Three of the forward bases, near El Centro, Tucson, and Houlton, served as pilot sites for the upgrades in April 2015, the response says.
"Forward Operating Bases are a critical facet of U.S. Border Patrol operations which give the Border Patrol a tactical advantage by providing close support in areas that are remote and otherwise difficult to patrol; reducing the amount of time and fuel required to drive to and from the border area; and providing a sustained enforcement presence and deterrence posture in the border area."
Despite their importance, many of the bases were found to be in bad condition, according to the report.
At one venue, space was said to be unreasonably cramped: "Off-duty agents eat meals next to any off-duty agents exercising. At other bases visited, the exercise equipment was in a room separate from the eating area."
At another, air conditioning was inadequate.
"A Tucson Sector official said the air conditioning units are not built to handle the temperatures for that area; they can handle temperatures in the 90s, but not 100 degrees and above."
Proper sanitary procedures also were an issue.
"One Tucson Sector official informed us [redacted] is cleaned daily because of heavy agent use, but during our April 2015 site visit, we observed unclean areas indoors. We also heard complaints about the facility’s cleanliness from 7 of the 14 Border Patrol agents we interviewed."
In some cases, the bases were found to be less than secure.
"[Redacted] has a manual gate rather than the controlled-access electronic gate stipulated by these standards," says the audit. "Of the 14 employees we interviewed, 10 noted that the manual gate is repeatedly left open. In fact, when we visited in April 2015, the gate was open."
At another unidentified forward base, "well water is not safe, making the task of supplying water to the [base] more challenging. According to one Tucson Sector official, CBP currently pays a contractor about $2,000 per week to deliver water via truck to the [base]."
Just getting to one remote station, the audit says, "is treacherous because the primary access road to the [base] is unsafe and deteriorating. Large portions of the road have washed away completely; other parts are impassible because of craters in the road."
Video surveillance cameras were also discovered to be problematic.
"For example, a [closed-circuit TV] camera at [redacted] broke in August 2014 after a Border Patrol agent backed his car into the pole it was mounted on. A work order was submitted that same month, but as of the time of our April 2015 site visit, the camera had not been repaired."

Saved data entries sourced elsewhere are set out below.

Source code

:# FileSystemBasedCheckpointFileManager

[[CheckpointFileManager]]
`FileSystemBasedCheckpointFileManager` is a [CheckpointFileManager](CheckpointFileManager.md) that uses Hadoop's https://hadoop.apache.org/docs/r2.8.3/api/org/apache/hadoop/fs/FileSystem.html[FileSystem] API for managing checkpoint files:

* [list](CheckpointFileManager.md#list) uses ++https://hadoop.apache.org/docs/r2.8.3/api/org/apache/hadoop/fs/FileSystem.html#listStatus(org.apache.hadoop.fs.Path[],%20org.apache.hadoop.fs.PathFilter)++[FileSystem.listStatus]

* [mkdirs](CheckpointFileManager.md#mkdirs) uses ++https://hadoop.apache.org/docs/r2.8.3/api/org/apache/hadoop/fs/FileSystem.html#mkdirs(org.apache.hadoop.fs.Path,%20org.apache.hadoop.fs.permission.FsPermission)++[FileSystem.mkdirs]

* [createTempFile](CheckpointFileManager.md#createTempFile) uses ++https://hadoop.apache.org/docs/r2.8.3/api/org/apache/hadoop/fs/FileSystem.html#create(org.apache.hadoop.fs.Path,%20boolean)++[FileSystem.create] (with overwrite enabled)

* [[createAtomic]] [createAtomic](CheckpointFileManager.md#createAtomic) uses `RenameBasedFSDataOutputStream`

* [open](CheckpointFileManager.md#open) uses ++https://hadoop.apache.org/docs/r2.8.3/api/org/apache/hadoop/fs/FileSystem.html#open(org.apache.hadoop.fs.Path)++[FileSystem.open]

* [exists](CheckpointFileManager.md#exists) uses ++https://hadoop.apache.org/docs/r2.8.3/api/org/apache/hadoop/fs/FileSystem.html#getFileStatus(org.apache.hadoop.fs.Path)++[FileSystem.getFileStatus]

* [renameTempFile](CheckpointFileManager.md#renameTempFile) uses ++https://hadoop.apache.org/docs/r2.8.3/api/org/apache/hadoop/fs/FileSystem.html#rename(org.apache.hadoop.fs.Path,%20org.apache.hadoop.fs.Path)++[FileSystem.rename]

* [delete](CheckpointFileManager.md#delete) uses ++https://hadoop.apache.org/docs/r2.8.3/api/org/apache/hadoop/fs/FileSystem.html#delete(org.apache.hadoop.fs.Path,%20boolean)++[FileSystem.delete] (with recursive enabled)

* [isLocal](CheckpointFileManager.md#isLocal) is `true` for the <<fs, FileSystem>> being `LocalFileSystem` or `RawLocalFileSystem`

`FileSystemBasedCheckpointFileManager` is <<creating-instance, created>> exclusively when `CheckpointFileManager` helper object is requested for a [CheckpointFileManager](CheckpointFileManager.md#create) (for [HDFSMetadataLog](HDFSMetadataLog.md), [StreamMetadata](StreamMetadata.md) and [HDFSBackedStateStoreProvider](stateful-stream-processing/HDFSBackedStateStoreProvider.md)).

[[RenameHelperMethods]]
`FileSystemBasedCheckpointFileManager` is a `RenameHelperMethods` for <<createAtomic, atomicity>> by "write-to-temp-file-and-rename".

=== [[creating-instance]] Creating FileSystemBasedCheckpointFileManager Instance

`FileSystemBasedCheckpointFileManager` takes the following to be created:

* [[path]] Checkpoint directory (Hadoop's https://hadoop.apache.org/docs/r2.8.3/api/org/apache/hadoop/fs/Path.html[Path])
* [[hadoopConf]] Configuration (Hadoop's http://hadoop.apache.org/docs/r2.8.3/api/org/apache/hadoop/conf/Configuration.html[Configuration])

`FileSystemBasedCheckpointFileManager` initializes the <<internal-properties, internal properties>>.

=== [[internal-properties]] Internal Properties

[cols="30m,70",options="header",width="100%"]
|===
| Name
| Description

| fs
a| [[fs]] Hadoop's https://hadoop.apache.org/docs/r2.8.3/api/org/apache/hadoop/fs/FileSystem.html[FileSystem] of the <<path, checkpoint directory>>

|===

At another forward base, "all but two security cameras have been inoperable since August 2014, when they were struck by lightning.'
In another case, "recordings are stored on a network video recorder rather than a digital video recorder. CBP intends to upgrade the camera recording system and install a new digital video recorder by the third quarter of FY 2016."
Says the audit, "Because of their proximity to the U.S.-Mexico border, it is essential that [forward bases] are equipped with proper, functioning surveillance equipment to maintain awareness and monitor the [base] grounds and perimeter."
Adds the report, "Locks, guard patrols, fixed guard posts, alarms, [closed circuit television] or a combination of these must protect the gates. In these remote border areas, adequate physical perimeter protection is integral to the security of the facility and its occupants."
One forward base was found in such poor condition that the report suggests it may have to be closed. Customs and Border Patrol officials said they planned to repair cameras and fix fences and gates by September of this year.
The auditors also called for more amenities for those serving in the remote stations.
"During our interviews of Border Patrol personnel, agents expressed the need for cell phone coverage and access to the internet for personal use. These agents said that providing cell phone boosters or internet connectivity at the [forward bases] would improve their morale by allowing them to communicate with friends and family when off duty."